(Work request): List every line below containing "normed".

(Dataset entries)
○ ○ ○ ○

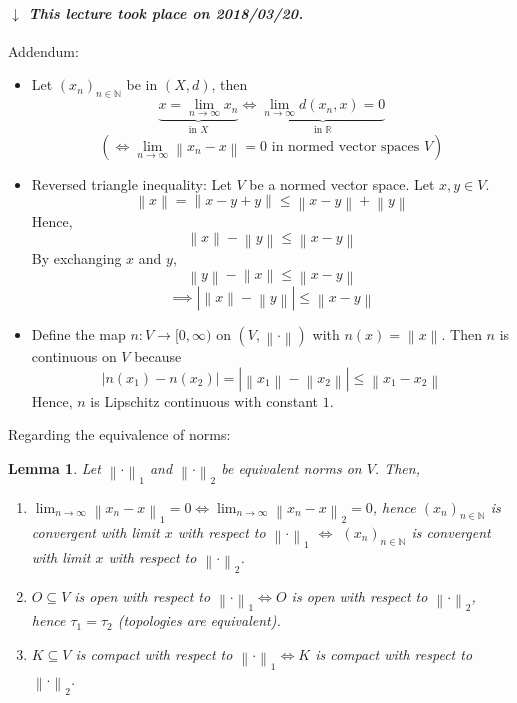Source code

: \documentclass{article}
\newtheorem{lemma}{Lemma}  \numberwithin{lemma}{section}
\newcommand{\norm}[1]{\left\|#1\right\|}
\newcommand{\card}[1]{\left|#1\right|}
\newcommand{\dateref}[1]{%
  \begin{mdframed}[backgroundcolor=gray!10,innerbottommargin=0pt,innertopmargin=0pt]
    \paragraph{\textit{$\downarrow$ This lecture took place on #1.}}%
  \end{mdframed}%
}
\begin{document}
\dateref{2018/03/20}

Addendum:
\begin{itemize}
  \item Let $(x_n)_{n \in \mathbb N}$ be in $(X, d)$, then
    \[ \underbrace{x = \lim_{n\to\infty} x_n}_{\text{in } X} \iff \underbrace{\lim_{n\to\infty} d(x_n, x) = 0}_{\text{in } \mathbb R} \]
    \[ (\iff \lim_{n\to\infty} \norm{x_n - x} = 0 \text{ in normed vector spaces } V) \]
  \item Reversed triangle inequality: Let $V$ be a normed vector space. Let $x, y \in V$.
    \[ \norm{x} = \norm{x - y + y} \leq \norm{x - y} + \norm{y} \]
    Hence,
    \[ \norm{x} - \norm{y} \leq \norm{x - y} \]
    By exchanging $x$ and $y$,
    \[ \norm{y} - \norm{x} \leq \norm{x - y} \]
    \[ \implies \card{\norm x - \norm y} \leq \norm{x - y} \]
  \item Define the map $n: V \to [0, \infty)$ on $(V, \norm{\cdot})$ with $n(x) = \norm{x}$.
    Then $n$ is continuous on $V$ because
    \[ \card{n(x_1) - n(x_2)} = \card{\norm{x_1} - \norm{x_2}} \leq \norm{x_1 - x_2} \]
    Hence, $n$ is Lipschitz continuous with constant $1$.
\end{itemize}

Regarding the equivalence of norms:

\begin{lemma} %
  Let $\norm{\cdot}_1$ and $\norm{\cdot}_2$ be equivalent norms on $V$. Then,
  \begin{enumerate}
    \item $\lim_{n\to\infty} \norm{x_n - x}_1 = 0 \iff \lim_{n\to\infty} \norm{x_n - x}_2 = 0$,
      hence $(x_n)_{n\in\mathbb N}$ is convergent with limit $x$ with respect to $\norm{\cdot}_1$
      $\iff$ $(x_n)_{n\in\mathbb N}$ is convergent with limit $x$ with respect to $\norm{\cdot}_2$.
    \item $O \subseteq V$ is open with respect to $\norm{\cdot}_1 \iff O$ is open with respect to $\norm{\cdot}_2$,
      hence $\tau_1 = \tau_2$ (topologies are equivalent).
    \item $K \subseteq V$ is compact with respect to $\norm{\cdot}_1 \iff K$ is compact with respect to $\norm{\cdot}_2$.
  \end{enumerate}
\end{lemma}
\end{document}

○ ○ ○ ○

(Response below):
    \[ (\iff \lim_{n\to\infty} \norm{x_n - x} = 0 \text{ in normed vector spaces } V) \]
  \item Reversed triangle inequality: Let $V$ be a normed vector space. Let $x, y \in V$.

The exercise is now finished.